*** DATA TO USE ***

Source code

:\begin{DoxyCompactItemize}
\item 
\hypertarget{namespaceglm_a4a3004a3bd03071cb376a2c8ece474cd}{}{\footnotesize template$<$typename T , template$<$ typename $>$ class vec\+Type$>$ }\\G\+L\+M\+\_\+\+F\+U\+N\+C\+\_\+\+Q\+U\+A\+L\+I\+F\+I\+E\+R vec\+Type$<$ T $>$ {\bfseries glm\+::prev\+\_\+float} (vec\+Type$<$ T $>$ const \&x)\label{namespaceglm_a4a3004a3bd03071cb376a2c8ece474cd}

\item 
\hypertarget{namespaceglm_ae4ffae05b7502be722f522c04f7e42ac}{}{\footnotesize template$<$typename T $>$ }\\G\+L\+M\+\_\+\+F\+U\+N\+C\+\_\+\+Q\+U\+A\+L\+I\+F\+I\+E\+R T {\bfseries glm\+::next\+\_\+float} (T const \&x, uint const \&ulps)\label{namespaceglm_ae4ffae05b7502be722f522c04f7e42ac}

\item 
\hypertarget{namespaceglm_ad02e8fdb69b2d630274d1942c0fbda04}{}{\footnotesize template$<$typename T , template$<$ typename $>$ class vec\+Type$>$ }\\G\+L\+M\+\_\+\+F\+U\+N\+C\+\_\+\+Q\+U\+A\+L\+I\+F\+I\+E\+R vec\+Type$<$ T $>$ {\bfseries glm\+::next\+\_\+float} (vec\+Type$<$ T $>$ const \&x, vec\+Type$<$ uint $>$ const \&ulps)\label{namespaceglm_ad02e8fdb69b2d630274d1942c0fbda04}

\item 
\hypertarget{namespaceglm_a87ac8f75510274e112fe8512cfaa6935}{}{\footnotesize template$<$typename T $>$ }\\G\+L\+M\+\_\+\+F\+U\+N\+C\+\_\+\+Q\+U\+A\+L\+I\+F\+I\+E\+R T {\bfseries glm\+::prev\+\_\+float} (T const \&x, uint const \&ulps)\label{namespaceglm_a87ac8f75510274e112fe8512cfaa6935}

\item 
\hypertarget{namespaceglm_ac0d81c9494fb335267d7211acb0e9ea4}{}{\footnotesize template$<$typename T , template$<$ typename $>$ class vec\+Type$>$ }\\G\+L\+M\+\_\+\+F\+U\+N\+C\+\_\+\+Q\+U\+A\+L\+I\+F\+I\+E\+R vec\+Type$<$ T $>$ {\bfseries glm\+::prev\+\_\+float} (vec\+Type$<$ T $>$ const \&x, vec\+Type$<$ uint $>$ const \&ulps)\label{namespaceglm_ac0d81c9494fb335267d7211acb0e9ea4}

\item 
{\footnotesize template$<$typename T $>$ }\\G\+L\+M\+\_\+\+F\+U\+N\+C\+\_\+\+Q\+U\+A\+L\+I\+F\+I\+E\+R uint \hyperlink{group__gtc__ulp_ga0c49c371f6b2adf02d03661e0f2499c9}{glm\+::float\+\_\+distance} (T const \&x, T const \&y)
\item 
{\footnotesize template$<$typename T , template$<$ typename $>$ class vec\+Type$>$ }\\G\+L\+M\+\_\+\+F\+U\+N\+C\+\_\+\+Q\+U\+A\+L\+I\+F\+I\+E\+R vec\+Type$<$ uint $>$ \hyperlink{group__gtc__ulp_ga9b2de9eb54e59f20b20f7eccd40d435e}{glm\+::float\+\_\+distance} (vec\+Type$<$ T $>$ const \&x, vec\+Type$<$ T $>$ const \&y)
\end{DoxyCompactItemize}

*** End of DATA TO USE ***

Every line of the data above belongs in the answer, unchanged.

EXERCISE RESULT →
Source code

:\begin{DoxyCompactItemize}
\item 
\hypertarget{namespaceglm_a4a3004a3bd03071cb376a2c8ece474cd}{}{\footnotesize template$<$typename T , template$<$ typename $>$ class vec\+Type$>$ }\\G\+L\+M\+\_\+\+F\+U\+N\+C\+\_\+\+Q\+U\+A\+L\+I\+F\+I\+E\+R vec\+Type$<$ T $>$ {\bfseries glm\+::prev\+\_\+float} (vec\+Type$<$ T $>$ const \&x)\label{namespaceglm_a4a3004a3bd03071cb376a2c8ece474cd}

\item 
\hypertarget{namespaceglm_ae4ffae05b7502be722f522c04f7e42ac}{}{\footnotesize template$<$typename T $>$ }\\G\+L\+M\+\_\+\+F\+U\+N\+C\+\_\+\+Q\+U\+A\+L\+I\+F\+I\+E\+R T {\bfseries glm\+::next\+\_\+float} (T const \&x, uint const \&ulps)\label{namespaceglm_ae4ffae05b7502be722f522c04f7e42ac}

\item 
\hypertarget{namespaceglm_ad02e8fdb69b2d630274d1942c0fbda04}{}{\footnotesize template$<$typename T , template$<$ typename $>$ class vec\+Type$>$ }\\G\+L\+M\+\_\+\+F\+U\+N\+C\+\_\+\+Q\+U\+A\+L\+I\+F\+I\+E\+R vec\+Type$<$ T $>$ {\bfseries glm\+::next\+\_\+float} (vec\+Type$<$ T $>$ const \&x, vec\+Type$<$ uint $>$ const \&ulps)\label{namespaceglm_ad02e8fdb69b2d630274d1942c0fbda04}

\item 
\hypertarget{namespaceglm_a87ac8f75510274e112fe8512cfaa6935}{}{\footnotesize template$<$typename T $>$ }\\G\+L\+M\+\_\+\+F\+U\+N\+C\+\_\+\+Q\+U\+A\+L\+I\+F\+I\+E\+R T {\bfseries glm\+::prev\+\_\+float} (T const \&x, uint const \&ulps)\label{namespaceglm_a87ac8f75510274e112fe8512cfaa6935}

\item 
\hypertarget{namespaceglm_ac0d81c9494fb335267d7211acb0e9ea4}{}{\footnotesize template$<$typename T , template$<$ typename $>$ class vec\+Type$>$ }\\G\+L\+M\+\_\+\+F\+U\+N\+C\+\_\+\+Q\+U\+A\+L\+I\+F\+I\+E\+R vec\+Type$<$ T $>$ {\bfseries glm\+::prev\+\_\+float} (vec\+Type$<$ T $>$ const \&x, vec\+Type$<$ uint $>$ const \&ulps)\label{namespaceglm_ac0d81c9494fb335267d7211acb0e9ea4}

\item 
{\footnotesize template$<$typename T $>$ }\\G\+L\+M\+\_\+\+F\+U\+N\+C\+\_\+\+Q\+U\+A\+L\+I\+F\+I\+E\+R uint \hyperlink{group__gtc__ulp_ga0c49c371f6b2adf02d03661e0f2499c9}{glm\+::float\+\_\+distance} (T const \&x, T const \&y)
\item 
{\footnotesize template$<$typename T , template$<$ typename $>$ class vec\+Type$>$ }\\G\+L\+M\+\_\+\+F\+U\+N\+C\+\_\+\+Q\+U\+A\+L\+I\+F\+I\+E\+R vec\+Type$<$ uint $>$ \hyperlink{group__gtc__ulp_ga9b2de9eb54e59f20b20f7eccd40d435e}{glm\+::float\+\_\+distance} (vec\+Type$<$ T $>$ const \&x, vec\+Type$<$ T $>$ const \&y)
\end{DoxyCompactItemize}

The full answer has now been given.